The researchers found that using one of the three interventions (writing, reappraisal or both) helped anxious students better regulate their stress and significantly improved their test scores.
Study co-author Sian Beilock, president of Barnard College, says that, at home, parents can help adolescents reinterpret signs of stress in positive ways. For example, your pounding heart is not a sign that you’re about to fall on your face, but a way of delivering blood to your brain to help you better focus. Humans are “limited capacity systems,” she says, meaning we can’t really do two things well at once. By reappraising your stress and focusing on the positive, rather than spending energy ruminating on the negative, you’re able to free up the cognitive resources needed to meet the challenge.

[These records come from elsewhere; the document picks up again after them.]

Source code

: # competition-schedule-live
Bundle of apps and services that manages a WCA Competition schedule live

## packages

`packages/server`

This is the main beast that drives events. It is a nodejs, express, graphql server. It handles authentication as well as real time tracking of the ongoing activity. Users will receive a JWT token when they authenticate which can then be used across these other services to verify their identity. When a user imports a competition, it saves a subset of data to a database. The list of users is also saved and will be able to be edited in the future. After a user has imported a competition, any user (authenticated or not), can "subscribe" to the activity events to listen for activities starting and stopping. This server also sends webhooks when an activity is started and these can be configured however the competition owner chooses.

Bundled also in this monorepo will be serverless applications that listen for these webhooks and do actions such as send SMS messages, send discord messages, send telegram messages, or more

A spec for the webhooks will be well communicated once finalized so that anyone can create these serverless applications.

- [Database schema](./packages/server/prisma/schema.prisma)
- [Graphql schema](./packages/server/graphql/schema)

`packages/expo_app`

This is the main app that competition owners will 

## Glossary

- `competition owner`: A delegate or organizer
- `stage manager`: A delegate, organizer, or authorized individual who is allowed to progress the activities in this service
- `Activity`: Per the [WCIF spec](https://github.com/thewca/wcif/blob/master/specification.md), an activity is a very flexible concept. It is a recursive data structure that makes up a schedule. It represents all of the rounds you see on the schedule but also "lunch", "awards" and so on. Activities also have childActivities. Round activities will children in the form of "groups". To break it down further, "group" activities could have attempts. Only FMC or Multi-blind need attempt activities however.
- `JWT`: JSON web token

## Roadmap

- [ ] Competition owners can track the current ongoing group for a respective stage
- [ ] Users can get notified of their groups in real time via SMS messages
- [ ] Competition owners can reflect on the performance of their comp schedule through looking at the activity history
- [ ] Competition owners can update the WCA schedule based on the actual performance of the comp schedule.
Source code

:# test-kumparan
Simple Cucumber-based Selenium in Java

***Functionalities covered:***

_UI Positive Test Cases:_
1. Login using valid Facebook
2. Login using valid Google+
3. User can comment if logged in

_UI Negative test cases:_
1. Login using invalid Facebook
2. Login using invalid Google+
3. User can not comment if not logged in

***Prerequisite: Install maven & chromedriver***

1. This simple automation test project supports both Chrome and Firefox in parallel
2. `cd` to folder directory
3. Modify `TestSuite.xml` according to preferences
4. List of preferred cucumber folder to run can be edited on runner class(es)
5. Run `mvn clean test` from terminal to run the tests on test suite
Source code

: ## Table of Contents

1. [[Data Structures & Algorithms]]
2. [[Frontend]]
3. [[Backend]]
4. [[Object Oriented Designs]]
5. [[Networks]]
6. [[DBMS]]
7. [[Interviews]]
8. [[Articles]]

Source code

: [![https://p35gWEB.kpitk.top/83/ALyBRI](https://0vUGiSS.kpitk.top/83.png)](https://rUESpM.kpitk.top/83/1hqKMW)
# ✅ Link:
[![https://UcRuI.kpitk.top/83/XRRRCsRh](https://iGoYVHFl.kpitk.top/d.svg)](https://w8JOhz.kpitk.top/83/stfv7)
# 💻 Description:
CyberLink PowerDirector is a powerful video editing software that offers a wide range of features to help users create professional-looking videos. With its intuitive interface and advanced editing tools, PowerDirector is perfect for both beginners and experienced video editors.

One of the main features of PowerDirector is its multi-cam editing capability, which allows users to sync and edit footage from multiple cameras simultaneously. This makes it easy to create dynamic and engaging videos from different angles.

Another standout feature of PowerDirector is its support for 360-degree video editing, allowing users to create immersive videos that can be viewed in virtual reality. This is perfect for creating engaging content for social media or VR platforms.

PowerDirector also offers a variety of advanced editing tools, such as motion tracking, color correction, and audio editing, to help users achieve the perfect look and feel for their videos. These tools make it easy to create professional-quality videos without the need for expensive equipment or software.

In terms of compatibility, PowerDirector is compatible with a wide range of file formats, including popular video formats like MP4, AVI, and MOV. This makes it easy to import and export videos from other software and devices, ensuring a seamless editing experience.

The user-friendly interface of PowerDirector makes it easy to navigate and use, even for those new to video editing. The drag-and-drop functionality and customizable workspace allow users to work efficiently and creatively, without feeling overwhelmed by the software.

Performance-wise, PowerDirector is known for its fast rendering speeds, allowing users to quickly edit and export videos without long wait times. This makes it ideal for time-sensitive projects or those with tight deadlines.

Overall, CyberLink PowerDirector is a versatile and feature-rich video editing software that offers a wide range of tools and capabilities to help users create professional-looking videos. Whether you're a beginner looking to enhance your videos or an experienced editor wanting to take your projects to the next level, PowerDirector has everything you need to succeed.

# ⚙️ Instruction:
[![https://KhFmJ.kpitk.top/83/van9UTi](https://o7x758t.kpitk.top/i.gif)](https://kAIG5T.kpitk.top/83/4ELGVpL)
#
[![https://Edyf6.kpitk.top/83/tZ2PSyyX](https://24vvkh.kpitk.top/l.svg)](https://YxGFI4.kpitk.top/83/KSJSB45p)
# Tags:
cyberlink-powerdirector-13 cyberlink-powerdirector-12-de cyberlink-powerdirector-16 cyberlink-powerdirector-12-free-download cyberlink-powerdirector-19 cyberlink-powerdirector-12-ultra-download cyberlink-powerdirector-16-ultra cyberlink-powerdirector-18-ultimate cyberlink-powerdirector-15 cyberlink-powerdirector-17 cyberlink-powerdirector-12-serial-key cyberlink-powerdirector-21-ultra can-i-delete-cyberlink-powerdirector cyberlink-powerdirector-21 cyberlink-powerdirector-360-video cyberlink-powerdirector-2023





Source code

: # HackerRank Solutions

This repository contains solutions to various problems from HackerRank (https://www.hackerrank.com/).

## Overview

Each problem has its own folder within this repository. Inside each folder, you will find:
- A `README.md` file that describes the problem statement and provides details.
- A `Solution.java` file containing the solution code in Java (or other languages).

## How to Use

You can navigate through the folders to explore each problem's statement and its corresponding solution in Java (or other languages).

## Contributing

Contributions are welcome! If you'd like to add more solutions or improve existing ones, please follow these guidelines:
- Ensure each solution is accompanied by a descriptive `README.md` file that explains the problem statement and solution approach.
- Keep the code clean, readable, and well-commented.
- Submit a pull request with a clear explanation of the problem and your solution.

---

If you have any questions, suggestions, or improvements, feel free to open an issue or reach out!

A powerful thing a parent can do to help a student diminish unhealthy stress is to keep things proportional — talk about what is being asked of them in proportion to what it actually means, Damour says. She says it’s helpful to be explicit about putting tests into context by saying, “This test is a measure of how well you know this material today, not how well you’ll do in the future, not how much your teacher likes you or how much you like her, and not how much you are loved by us.”
To help an adolescent distinguish between helpful and harmful stress, Damour says, ask your teen to visualize life events in three buckets: things that I like, things that are a crisis and all the other things in between — these are the things they can handle. For example, if a child is having four quizzes in one week, that’s a moment a parent can say: “I understand why you don’t like this. It’s uncomfortable, but it’s not a crisis,” Damour says. “This falls into the category of being something you can handle, and I’m here to help you handle it.”
At its best, stress not only energizes us to hit challenging goals, but it can build up a store of psychological resilience that can be accessed to meet future challenges. Adolescents can build up a tolerance to stress, what researchers call stress inoculation, the way marathon runners build up their endurance: by gradually pushing themselves beyond comfortable limits, Damour says. Think of it as the difference between bringing home your first and second child. “You’ve already been stressed in this way, built up this muscle, so the second child doesn’t overwhelm you the same way,” she says.
The next time your adolescent comes home complaining about the stress she’s under, listen, validate her concerns, and then offer a more positive, adaptive view. Help her see that stress isn’t the enemy. In fact, it may be one of our most undervalued natural resources, one worth preserving to help us grow, rise to the challenges that lie ahead and push us to reach our full potential.